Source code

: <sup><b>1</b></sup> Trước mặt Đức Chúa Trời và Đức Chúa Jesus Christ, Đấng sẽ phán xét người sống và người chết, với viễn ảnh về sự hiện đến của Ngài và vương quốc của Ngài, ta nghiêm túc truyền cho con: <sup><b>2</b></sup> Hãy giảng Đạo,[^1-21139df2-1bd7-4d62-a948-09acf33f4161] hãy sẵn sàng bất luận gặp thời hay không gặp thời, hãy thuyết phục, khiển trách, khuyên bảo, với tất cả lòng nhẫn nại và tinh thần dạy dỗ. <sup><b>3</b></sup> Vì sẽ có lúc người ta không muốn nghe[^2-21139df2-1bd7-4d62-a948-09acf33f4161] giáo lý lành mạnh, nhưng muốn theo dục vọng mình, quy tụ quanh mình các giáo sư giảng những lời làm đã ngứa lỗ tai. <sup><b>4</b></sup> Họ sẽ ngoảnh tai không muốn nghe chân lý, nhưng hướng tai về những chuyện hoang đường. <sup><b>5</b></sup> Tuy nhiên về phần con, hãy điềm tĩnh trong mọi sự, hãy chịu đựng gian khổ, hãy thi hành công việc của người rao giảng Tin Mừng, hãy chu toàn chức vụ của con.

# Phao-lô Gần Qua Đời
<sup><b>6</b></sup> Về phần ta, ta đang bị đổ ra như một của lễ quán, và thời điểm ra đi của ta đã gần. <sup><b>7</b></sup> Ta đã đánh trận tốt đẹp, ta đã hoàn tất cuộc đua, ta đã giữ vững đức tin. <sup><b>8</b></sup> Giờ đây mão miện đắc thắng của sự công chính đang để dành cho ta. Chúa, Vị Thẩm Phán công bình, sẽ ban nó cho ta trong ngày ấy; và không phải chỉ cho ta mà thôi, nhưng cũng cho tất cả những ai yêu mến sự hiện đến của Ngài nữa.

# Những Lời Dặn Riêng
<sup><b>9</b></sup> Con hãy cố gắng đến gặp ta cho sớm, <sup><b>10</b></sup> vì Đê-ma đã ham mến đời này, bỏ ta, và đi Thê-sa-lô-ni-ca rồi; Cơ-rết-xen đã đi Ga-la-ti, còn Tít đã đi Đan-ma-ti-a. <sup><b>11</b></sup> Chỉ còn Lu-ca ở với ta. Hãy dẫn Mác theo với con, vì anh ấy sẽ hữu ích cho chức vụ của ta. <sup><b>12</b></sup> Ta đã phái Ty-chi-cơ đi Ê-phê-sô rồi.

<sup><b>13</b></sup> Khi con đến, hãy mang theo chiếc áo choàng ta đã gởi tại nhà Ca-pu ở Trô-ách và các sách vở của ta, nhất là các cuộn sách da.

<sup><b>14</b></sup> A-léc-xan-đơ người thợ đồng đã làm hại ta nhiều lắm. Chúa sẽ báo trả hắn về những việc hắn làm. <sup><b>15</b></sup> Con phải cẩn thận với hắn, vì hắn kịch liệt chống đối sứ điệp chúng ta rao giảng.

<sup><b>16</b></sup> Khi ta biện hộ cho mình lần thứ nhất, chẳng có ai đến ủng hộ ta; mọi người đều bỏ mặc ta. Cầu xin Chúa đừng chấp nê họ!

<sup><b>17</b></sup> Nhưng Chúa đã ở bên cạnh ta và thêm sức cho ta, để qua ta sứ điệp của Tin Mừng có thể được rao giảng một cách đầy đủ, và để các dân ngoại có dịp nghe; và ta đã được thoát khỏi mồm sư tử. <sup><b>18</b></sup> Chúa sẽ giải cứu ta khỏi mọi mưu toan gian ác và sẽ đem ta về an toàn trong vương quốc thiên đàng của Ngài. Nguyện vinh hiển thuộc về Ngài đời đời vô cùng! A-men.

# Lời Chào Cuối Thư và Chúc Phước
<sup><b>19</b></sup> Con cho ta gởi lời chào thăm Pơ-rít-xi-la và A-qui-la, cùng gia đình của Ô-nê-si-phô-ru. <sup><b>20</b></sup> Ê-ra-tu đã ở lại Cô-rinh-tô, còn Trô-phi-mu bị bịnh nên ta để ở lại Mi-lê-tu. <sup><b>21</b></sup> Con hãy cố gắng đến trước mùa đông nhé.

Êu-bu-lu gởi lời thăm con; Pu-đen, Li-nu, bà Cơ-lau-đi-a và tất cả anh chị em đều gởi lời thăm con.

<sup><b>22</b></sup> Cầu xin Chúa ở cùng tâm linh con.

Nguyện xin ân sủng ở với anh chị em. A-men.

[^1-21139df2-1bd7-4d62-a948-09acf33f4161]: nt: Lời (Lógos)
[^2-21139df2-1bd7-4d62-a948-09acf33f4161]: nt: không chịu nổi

^^^^^^^^

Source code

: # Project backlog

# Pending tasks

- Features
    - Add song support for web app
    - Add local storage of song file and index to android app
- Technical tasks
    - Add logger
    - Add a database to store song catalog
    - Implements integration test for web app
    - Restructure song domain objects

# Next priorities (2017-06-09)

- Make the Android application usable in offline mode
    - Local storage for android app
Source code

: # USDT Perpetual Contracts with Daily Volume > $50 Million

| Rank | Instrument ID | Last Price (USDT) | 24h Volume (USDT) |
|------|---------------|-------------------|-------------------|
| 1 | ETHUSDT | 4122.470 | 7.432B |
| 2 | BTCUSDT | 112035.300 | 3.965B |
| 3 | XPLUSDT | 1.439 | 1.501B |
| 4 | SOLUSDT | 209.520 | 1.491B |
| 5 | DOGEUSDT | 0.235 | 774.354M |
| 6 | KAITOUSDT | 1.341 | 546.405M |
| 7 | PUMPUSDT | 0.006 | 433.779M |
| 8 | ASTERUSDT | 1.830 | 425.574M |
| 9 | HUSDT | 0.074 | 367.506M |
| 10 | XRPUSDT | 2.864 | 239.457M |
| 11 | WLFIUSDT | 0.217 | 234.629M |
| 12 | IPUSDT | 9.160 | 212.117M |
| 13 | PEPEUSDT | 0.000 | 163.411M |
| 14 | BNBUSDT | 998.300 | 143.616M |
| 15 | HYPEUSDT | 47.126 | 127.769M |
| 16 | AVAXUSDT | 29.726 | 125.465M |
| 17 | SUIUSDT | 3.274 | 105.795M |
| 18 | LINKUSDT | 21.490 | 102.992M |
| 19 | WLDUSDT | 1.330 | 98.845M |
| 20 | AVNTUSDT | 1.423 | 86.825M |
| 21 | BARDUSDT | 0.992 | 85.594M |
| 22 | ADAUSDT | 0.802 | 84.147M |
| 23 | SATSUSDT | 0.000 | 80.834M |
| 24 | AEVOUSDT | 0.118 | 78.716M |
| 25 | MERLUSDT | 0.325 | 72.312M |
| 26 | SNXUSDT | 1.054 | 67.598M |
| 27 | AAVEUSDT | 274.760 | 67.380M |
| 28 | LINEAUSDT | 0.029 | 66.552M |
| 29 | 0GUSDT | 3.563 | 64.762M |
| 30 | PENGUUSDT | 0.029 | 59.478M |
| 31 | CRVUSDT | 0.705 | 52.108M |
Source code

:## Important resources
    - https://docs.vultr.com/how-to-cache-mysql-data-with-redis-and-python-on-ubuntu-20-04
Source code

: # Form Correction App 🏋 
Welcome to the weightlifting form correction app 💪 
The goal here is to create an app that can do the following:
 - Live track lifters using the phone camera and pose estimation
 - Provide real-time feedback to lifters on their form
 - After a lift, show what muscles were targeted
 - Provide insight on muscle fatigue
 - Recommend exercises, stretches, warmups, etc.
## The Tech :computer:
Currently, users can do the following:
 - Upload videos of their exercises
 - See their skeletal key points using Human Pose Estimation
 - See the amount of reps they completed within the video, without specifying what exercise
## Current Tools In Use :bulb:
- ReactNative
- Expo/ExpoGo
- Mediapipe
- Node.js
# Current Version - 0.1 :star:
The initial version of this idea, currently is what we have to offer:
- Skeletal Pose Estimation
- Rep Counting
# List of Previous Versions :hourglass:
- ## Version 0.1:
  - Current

^^^^^^^^

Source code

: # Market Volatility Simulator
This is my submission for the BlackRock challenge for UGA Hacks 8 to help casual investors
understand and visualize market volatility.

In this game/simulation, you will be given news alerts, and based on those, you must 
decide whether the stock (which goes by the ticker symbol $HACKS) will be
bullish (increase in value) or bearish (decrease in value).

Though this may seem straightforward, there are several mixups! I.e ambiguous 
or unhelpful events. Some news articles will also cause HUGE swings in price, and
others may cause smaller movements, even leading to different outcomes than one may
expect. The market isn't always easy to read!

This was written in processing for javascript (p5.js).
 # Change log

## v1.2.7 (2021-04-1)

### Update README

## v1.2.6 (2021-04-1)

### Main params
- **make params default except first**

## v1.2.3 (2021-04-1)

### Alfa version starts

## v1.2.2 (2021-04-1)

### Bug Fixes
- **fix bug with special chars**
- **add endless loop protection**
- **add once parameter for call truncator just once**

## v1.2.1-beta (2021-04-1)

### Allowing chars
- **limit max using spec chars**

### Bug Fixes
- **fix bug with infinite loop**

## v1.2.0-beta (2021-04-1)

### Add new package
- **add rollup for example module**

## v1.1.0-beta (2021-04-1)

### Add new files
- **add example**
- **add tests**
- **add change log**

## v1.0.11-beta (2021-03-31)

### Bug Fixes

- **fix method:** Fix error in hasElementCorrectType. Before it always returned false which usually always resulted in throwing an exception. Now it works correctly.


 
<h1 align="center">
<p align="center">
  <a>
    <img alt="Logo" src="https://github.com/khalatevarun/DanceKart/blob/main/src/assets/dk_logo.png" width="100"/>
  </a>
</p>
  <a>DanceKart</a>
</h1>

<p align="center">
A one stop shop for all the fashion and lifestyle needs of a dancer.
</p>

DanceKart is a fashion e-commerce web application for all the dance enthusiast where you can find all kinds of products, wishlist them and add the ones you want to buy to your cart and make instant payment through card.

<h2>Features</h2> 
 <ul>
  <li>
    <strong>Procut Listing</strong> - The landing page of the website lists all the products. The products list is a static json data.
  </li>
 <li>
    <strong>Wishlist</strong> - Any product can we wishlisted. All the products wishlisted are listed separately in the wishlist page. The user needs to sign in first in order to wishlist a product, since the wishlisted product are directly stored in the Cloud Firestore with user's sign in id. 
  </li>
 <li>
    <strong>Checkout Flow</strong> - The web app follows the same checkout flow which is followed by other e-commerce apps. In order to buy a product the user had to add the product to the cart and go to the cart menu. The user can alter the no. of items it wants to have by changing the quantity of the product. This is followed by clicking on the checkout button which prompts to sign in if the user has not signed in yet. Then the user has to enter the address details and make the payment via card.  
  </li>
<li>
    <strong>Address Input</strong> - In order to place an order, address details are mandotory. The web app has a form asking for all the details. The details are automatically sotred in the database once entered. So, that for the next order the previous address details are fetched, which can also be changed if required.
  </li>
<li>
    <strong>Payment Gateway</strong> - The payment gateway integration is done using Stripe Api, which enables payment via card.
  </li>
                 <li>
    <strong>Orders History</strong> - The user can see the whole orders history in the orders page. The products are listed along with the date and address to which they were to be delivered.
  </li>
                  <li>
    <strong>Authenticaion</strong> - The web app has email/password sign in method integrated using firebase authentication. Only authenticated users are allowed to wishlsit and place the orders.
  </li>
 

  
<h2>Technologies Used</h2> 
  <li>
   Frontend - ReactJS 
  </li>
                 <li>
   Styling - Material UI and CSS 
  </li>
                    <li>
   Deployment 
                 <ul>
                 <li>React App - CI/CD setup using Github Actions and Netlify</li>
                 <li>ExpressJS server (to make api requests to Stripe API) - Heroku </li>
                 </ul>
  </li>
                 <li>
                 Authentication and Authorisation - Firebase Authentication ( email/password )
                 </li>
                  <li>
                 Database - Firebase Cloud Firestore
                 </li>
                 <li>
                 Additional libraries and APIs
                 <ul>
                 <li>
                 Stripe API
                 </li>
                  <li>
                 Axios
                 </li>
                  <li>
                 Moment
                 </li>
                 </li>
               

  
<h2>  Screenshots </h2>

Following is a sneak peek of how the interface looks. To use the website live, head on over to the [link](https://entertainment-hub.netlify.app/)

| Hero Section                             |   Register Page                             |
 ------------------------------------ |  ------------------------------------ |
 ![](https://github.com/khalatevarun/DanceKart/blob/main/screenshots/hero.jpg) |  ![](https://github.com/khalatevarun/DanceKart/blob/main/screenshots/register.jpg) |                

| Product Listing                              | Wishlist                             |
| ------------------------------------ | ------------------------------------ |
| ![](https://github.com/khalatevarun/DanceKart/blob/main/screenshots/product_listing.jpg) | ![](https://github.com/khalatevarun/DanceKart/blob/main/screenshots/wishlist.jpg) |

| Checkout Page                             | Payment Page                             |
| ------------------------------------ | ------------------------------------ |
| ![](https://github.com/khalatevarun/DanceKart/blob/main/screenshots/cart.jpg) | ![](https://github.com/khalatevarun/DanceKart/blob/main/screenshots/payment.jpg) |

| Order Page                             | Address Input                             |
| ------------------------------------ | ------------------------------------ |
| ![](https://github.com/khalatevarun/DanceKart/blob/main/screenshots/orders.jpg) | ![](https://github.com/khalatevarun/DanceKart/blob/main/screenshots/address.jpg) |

^^^^^^^^

| Work request |
Within the records, filter for lines that contain the word "lifters" and show each one.

| Solution |
 - Live track lifters using the phone camera and pose estimation
 - Provide real-time feedback to lifters on their form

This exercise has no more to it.